And when I read this, I think, eight years ago, I would you know, insecurely go, what the hell is this person talking about the wrong blah blah, but I tried to fight the premise or fight the logic of what’s going on here. Like, I didn’t call someone stupid, I didn’t yell at them, like, what are they talking about? Right?

And then a few years after that, I would, you know, crawl into a hole in a puddle of mush, and basically go, I suck so much! Why can’t I get better at like, making this person comfortable. And what I’ve learned recently in the past couple of years is like, assuming I can look at myself and know that I didn’t yell and I didn’t call someone stupid, and I didn’t like act this way. This person still felt that way. Right? And so what’s the difference there? Like, where is it? Well, some of that’s on them, right? But that doesn’t mean they’re good or bad doesn’t mean I’m good or bad. It just means there’s clearly alignment and how this person wants to communicate and how I communicate. And at the end of the day, I think the onus is higher on a CEO or on someone who’s a manager. But this is definitely someone that like, I probably shouldn’t work with.
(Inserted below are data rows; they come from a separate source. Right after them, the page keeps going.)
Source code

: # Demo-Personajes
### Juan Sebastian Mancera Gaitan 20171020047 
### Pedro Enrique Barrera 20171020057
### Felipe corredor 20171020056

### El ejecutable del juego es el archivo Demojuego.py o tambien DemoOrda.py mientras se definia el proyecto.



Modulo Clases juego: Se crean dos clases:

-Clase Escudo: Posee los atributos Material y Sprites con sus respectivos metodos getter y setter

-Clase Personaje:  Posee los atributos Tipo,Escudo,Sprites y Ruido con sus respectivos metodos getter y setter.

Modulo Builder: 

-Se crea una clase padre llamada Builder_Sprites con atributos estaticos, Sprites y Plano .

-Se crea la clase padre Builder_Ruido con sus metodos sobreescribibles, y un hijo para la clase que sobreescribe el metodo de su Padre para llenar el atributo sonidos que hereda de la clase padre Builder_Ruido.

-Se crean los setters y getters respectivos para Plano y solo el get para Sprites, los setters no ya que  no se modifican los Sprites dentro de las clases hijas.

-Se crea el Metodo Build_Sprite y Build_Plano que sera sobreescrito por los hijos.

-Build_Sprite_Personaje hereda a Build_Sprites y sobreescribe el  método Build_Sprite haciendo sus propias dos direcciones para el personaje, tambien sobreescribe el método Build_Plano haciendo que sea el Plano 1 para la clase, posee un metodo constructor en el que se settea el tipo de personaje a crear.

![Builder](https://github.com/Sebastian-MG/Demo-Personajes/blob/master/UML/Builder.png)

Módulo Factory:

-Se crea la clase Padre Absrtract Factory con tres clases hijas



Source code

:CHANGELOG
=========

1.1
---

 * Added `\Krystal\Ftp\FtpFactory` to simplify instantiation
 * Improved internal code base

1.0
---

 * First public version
To kind of close this out, we’ll talk about what we do in a bit. But like, the thing to think about here is emotional pain should be rooted out, just like physical pain, if I make you feel anxious, that is that person’s fault. And that is something that should not happen. . And some of you older folks, or some folks who had, fun will say fun parents, not so fun parents, you probably are like, Oh, what are you talking about? Like you said, my email needs to be fixed. Like, that’s not that’s not bad. But to some folks like that heavy feedback is really, really hard. Right?

Shifting Definitions

And so the second thing that’s kind of happened in the context of this is that we’ve had a lot of shifting definitions. And it’s a little bit of a hard pivot here. But what is the definition of racism? Right. Now, I grew up MLK, this is what’s important, you know, that kind of style. And racism was like, KKK stuff, like the belief that one group is superior to another.

And I grew up with hey, there’s a difference between ignorance, prejudice and racism, they’re all bad. Like, they’re all very, very bad. But there’s degrees, that which they’re bad. And we should get rid of all of them. But the way we handle the different ones is a little bit different. Right? Well, to a good group of folks right now. And again, it’s not a majority, but it’s a good group of folks. And they tend to be in the younger generations, the definition of things like racism has changed.
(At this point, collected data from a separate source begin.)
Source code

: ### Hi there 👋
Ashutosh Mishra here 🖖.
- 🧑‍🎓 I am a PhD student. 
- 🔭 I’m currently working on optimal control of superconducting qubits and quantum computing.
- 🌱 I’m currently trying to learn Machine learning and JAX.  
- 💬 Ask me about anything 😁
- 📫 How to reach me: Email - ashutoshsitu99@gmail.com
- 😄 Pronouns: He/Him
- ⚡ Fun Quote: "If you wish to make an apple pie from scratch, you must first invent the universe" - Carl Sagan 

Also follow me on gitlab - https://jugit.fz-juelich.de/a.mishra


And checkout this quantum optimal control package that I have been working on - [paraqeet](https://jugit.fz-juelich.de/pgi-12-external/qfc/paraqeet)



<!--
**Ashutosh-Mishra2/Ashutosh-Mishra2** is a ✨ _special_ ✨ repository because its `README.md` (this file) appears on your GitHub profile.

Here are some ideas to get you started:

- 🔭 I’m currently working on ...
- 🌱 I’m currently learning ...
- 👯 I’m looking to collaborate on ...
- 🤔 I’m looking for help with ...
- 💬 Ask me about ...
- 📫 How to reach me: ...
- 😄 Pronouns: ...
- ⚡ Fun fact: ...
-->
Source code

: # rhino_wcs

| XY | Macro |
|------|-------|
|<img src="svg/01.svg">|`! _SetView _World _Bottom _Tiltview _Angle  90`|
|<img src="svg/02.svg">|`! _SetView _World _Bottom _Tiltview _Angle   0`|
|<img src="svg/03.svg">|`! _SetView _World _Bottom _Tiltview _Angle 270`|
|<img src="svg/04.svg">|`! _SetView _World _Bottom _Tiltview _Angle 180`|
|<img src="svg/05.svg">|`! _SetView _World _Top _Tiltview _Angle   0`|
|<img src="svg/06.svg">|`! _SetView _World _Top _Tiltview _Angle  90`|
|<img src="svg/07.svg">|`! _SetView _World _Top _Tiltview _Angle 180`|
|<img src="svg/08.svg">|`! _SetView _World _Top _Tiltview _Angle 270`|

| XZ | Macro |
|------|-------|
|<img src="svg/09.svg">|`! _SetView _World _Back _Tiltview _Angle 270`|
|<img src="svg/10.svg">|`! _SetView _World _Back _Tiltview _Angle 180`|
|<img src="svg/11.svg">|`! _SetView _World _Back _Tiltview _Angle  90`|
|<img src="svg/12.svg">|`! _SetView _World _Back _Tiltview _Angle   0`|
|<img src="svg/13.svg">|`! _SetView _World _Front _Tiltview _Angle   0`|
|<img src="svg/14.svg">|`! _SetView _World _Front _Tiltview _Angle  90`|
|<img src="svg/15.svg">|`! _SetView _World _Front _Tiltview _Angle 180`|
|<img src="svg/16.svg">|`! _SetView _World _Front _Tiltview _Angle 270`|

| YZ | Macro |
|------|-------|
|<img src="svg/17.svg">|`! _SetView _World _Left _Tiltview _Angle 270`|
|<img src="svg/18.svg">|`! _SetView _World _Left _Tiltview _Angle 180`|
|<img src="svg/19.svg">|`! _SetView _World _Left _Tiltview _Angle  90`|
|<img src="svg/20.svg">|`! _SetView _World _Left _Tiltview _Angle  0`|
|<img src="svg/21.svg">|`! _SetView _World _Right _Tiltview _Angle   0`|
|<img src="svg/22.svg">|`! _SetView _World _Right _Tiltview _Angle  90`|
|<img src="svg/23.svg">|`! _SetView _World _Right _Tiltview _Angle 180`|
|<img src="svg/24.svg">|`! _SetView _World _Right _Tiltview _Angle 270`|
Racism, there basically is no difference between all of these things. The label is racism is all these things Appropriation could be insensitive. So that’s bad, we have to get rid of the bad. And a quick example, from Profitwell, where we kind of dealt with this a few years ago is we had two people are on a call with a customer, they hang up the call distributing on the call, they’re sitting next to each other in the office, and it’s a man and a woman. And the man turns the woman and goes, who is that girl that they added to the call? Like halfway through the call, they added that girl, right?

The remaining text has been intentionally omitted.